「二度と観たくない傑作」「近年最もグロい」世界中の映画祭を戦慄させた“R18+”台湾ホラーとは?
感情を揺さぶられた批評家から絶賛の声が多数!
2021年1月に台湾で公開された本作は、同年夏以降に世界各国の映画祭に相次いで出品を果たす。歴史あるロカルノ国際映画祭をはじめ、カナダで行われたファンタジア国際映画祭では初監督作品を対象にした「New Flesh Award for Best First Feature」部門で最優秀映画賞を受賞。さらにジャンル映画界の権威といわれるシッチェス・カタロニア国際映画祭のMidnight X-Treme部門にも正式出品。ブルックリンホラー映画祭でも監督賞と観客賞のダブル受賞を果たすなど、世界中を席巻した。
アメリカを代表する批評集積サイト「ロッテン・トマト」によれば、批評家の90%から好意的な評価を獲得。それでも寄せられたレビューに目を通してみると、「二度と観たくない傑作」(F This Movie!)という言葉をはじめ、感情を大きく揺さぶられた批評家から様々な賛否が巻き起こっている。その大部分を占めるのは、やはり容赦ない残酷描写の数々。レビューの一部を見ているだけで本作の衝撃度の高さをうかがい知ることができるだろう。
「内臓を抉られる衝撃」(Echo Boomer)
「最高に狂暴な異端ホラー。掴まれたら最後、見せつけられる地獄から思わず目を逸らしてしまうほどの凶悪な賛歌」(Bloody Disgusting)
「近年最もグロいゾンビ映画の一つ」(RobertEbert.com)
「間違いなく、いままで観たなかで最も血まみれの映画」(Phindle)
「繊細な人にはこのひどく残酷な映画を見ることはお勧めできない」(My New Plaid Pants)
「底なしの悪感と苦痛。猥雑さと真っ黒な闇を楽しむためだけのもの」(HeyUGuys)

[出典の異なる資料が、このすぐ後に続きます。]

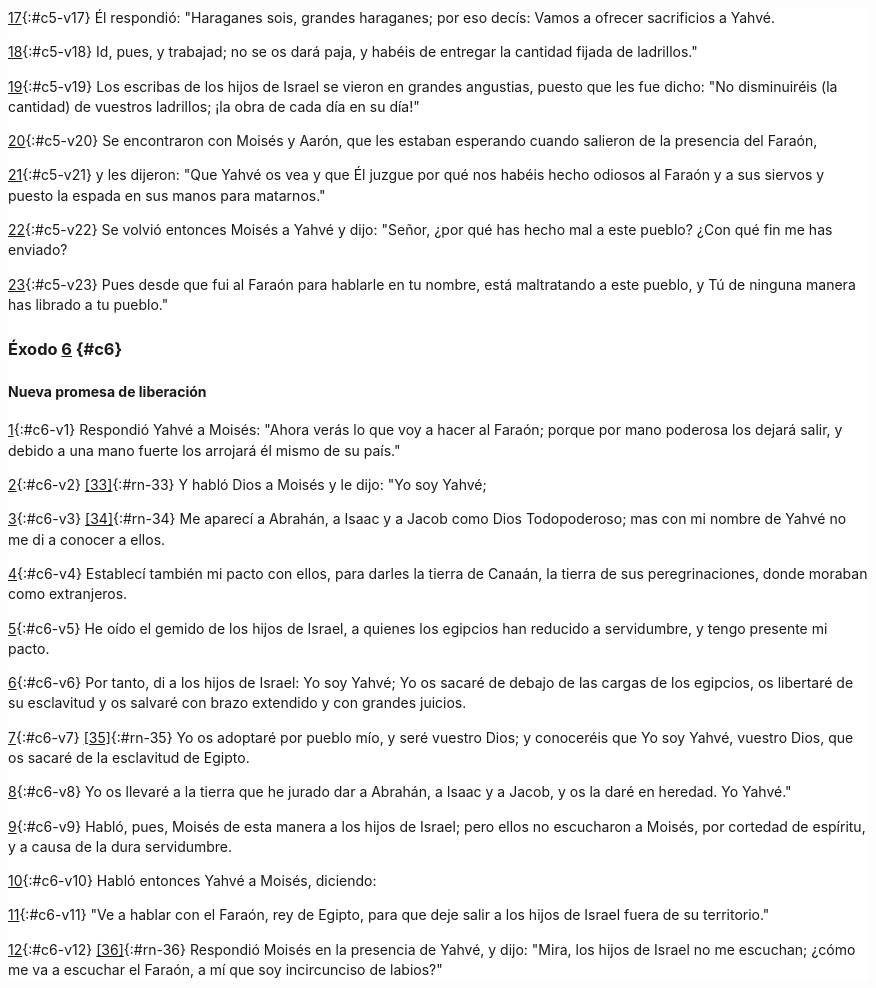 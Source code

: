 [17](#c5-v17){:#c5-v17} Él respondió: "Haraganes sois, grandes haraganes; por eso decís: Vamos a ofrecer sacrificios a Yahvé.

[18](#c5-v18){:#c5-v18} Id, pues, y trabajad; no se os dará paja, y habéis de entregar la cantidad fijada de ladrillos."

[19](#c5-v19){:#c5-v19} Los escribas de los hijos de Israel se vieron en grandes angustias, puesto que les fue dicho: "No disminuiréis (la cantidad) de vuestros ladrillos; ¡la obra de cada día en su día!"

[20](#c5-v20){:#c5-v20} Se encontraron con Moisés y Aarón, que les estaban esperando cuando salieron de la presencia del Faraón,

[21](#c5-v21){:#c5-v21} y les dijeron: "Que Yahvé os vea y que Él juzgue por qué nos habéis hecho odiosos al Faraón y a sus siervos y puesto la espada en sus manos para matarnos."

[22](#c5-v22){:#c5-v22} Se volvió entonces Moisés a Yahvé y dijo: "Señor, ¿por qué has hecho mal a este pueblo? ¿Con qué fin me has enviado?

[23](#c5-v23){:#c5-v23} Pues desde que fui al Faraón para hablarle en tu nombre, está maltratando a este pueblo, y Tú de ninguna manera has librado a tu pueblo."

### Éxodo [6](#c6) {#c6}

#### Nueva promesa de liberación

[1](#c6-v1){:#c6-v1} Respondió Yahvé a Moisés: "Ahora verás lo que voy a hacer al Faraón; porque por mano poderosa los dejará salir, y debido a una mano fuerte los arrojará él mismo de su país."

[2](#c6-v2){:#c6-v2} [[33]](#n-33){:#rn-33} Y habló Dios a Moisés y le dijo: "Yo soy Yahvé;

[3](#c6-v3){:#c6-v3} [[34]](#n-34){:#rn-34} Me aparecí a Abrahán, a Isaac y a Jacob como Dios Todopoderoso; mas con mi nombre de Yahvé no me di a conocer a ellos.

[4](#c6-v4){:#c6-v4} Establecí también mi pacto con ellos, para darles la tierra de Canaán, la tierra de sus peregrinaciones, donde moraban como extranjeros.

[5](#c6-v5){:#c6-v5} He oído el gemido de los hijos de Israel, a quienes los egipcios han reducido a servidumbre, y tengo presente mi pacto.

[6](#c6-v6){:#c6-v6} Por tanto, di a los hijos de Israel: Yo soy Yahvé; Yo os sacaré de debajo de las cargas de los egipcios, os libertaré de su esclavitud y os salvaré con brazo extendido y con grandes juicios.

[7](#c6-v7){:#c6-v7} [[35]](#n-35){:#rn-35} Yo os adoptaré por pueblo mío, y seré vuestro Dios; y conoceréis que Yo soy Yahvé, vuestro Dios, que os sacaré de la esclavitud de Egipto.

[8](#c6-v8){:#c6-v8} Yo os llevaré a la tierra que he jurado dar a Abrahán, a Isaac y a Jacob, y os la daré en heredad. Yo Yahvé."

[9](#c6-v9){:#c6-v9} Habló, pues, Moisés de esta manera a los hijos de Israel; pero ellos no escucharon a Moisés, por cortedad de espíritu, y a causa de la dura servidumbre.

[10](#c6-v10){:#c6-v10} Habló entonces Yahvé a Moisés, diciendo:

[11](#c6-v11){:#c6-v11} "Ve a hablar con el Faraón, rey de Egipto, para que deje salir a los hijos de Israel fuera de su territorio."

[12](#c6-v12){:#c6-v12} [[36]](#n-36){:#rn-36} Respondió Moisés en la presencia de Yahvé, y dijo: "Mira, los hijos de Israel no me escuchan; ¿cómo me va a escuchar el Faraón, a mí que soy incircunciso de labios?"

残酷描写以外にも、「シュールで血なまぐさい、それでもどこか優しい『哭悲/THE SADNEES』は、泣きたくなるようなグロテスクなユーモアに満ちている」(RobertEbert.com)といった声や、「ゾンビ映画に分類されるが、もっと複雑な何かが起こっている」(Eye for Film)、「ロブ・ジャバズ監督は、耳を傾けるべき魅惑的な警告を発している」(Cinema Crazed)など、安易に残酷さを売りにした作品ではなく、ストーリーやテーマに深みがあることを感じさせるものも。
最後にProjected Figuresのアントン・ビテルの秀逸なレビューを引用しよう。「映画では、涙はほとんど見られないが血は大量に流され、人間の経験はすべて基本的な肉欲の堕落に還元される。感染者たちは引きつった笑みを浮かべて生き、死に、その悲しみは私たちのものである」。目を背けたくなる描写の奥にある、パンデミックを生き抜いた人間たちの生々しき姿。是非ともその衝撃を映画館で目撃してほしい。